Other than that, it’s got a user LED, and addressable LED and a tiny potentiometer for testing the ADC.

I got a lot of cool ideas cooking now I have this and a proven ESP32-S3 template.

u/LavandulaTrashPanda — 11 days ago

PiCar X Line Following Robot with OpenCV and Raspberry Pi

PiCar-X Line Following Using OpenCV, Picamera2, and Image Moments on Raspberry Pi

I recently built a vision-based line-following system for a PiCar-X robot using OpenCV and Picamera2 on a Raspberry Pi. The goal was to create a simple autonomous navigation system that follows a white track using only camera input and software processing.

Research

Before starting, I looked at several common approaches for line-following robots:

Search terms used:

  • "Raspberry Pi OpenCV line following robot"
  • "OpenCV image moments line tracking"
  • "PiCar-X line follower camera"
  • "Picamera2 OpenCV real time processing"
  • "OpenCV centroid tracking white line"

Resources reviewed:

  • OpenCV Image Moments Documentation
  • OpenCV Thresholding Documentation
  • Picamera2 Documentation
  • PiCar-X Documentation and examples

After comparing different approaches, I decided to use image moments because they provide a computationally simple way to determine the center position of a detected line without requiring more advanced computer vision techniques.

Hardware

  • PiCar-X
  • Raspberry Pi
  • Raspberry Pi Camera Module
  • Battery power supply

Software

  • Python 3
  • OpenCV
  • NumPy
  • Picamera2
  • PiCar-X Python Library

Project Design

The robot continuously captures images from the front-facing camera.

Processing steps:

  1. Capture image from the camera.
  2. Convert image to grayscale.
  3. Apply binary thresholding to isolate the white track.
  4. Calculate image moments of the binary image.
  5. Determine the track center position.
  6. Calculate deviation from the image center.
  7. Convert the deviation into a steering angle.
  8. Drive forward while continuously correcting direction.

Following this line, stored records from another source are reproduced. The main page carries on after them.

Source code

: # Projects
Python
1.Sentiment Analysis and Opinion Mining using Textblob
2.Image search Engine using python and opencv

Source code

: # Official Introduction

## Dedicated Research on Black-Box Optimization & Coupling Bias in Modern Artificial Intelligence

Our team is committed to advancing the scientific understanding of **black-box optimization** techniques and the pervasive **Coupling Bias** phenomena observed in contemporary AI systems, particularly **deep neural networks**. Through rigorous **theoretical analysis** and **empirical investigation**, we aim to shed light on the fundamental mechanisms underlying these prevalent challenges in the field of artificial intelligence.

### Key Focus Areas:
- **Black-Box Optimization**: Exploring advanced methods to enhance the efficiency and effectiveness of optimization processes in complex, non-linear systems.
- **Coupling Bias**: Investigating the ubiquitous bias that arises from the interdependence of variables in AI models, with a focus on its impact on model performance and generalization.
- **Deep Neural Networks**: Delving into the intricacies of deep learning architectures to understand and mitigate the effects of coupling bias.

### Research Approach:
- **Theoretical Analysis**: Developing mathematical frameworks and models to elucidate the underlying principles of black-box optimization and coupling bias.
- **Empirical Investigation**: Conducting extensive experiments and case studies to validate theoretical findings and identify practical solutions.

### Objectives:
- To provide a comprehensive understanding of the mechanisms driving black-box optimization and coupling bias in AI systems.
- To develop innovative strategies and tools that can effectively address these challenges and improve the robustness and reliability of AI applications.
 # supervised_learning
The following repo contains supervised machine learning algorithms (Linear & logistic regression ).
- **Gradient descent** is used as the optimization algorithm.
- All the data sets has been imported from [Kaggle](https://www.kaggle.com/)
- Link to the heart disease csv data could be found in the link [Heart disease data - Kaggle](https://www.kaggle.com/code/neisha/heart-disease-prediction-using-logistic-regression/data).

The steering angle is limited to prevent excessive corrections.

Why I Chose Image Moments

Instead of using contour detection or additional sensors, I used OpenCV image moments to calculate the centroid of the detected white pixels.

This approach is relatively lightweight and runs comfortably on the Raspberry Pi while still providing reliable position information for steering control.

Challenges and Solutions

Lighting Conditions

The largest challenge was lighting variation.

Because the current implementation uses a fixed threshold value, changing light conditions can affect detection accuracy.

Current solution:

  • Manual threshold calibration.
  • Testing under different indoor lighting conditions.

Planned improvement:

  • Adaptive thresholding.

Steering Oscillation

Initial tests showed noticeable overcorrection when the line moved away from the center of the image.

To improve stability I:

  • Added a steering gain parameter.
  • Limited the maximum steering angle.

This significantly reduced oscillation and produced smoother movement.

Camera Position

Camera angle had a major influence on performance.

After testing several positions, I settled on a downward tilt angle that provided sufficient look-ahead distance while keeping the line visible during turns.

Current Performance

The robot can reliably follow straight sections and moderate curves.

Sharp turns remain challenging because the line can temporarily leave the camera's field of view.

When no line is detected, the vehicle immediately stops as a safety measure.

Debugging Features

For development and tuning I added:

  • Live camera feed display.
  • Binary threshold image display.
  • Real-time steering and position output in the console.
  • Safe shutdown handling.

The binary image display was particularly useful for threshold tuning and diagnosing detection problems.

Future Improvements

Planned upgrades include:

  • Adaptive thresholding
  • Region of Interest (ROI) processing
  • PID steering controller
  • Morphological filtering
  • Better curve handling
  • Frame rate optimization

Repository:

https://github.com/ArtusIndus/PiCar-X-Line-Following-with-OpenCV-and-Picamera2

I would appreciate feedback from others working on Raspberry Pi robotics, especially regarding adaptive thresholding and PID tuning for camera-based line following.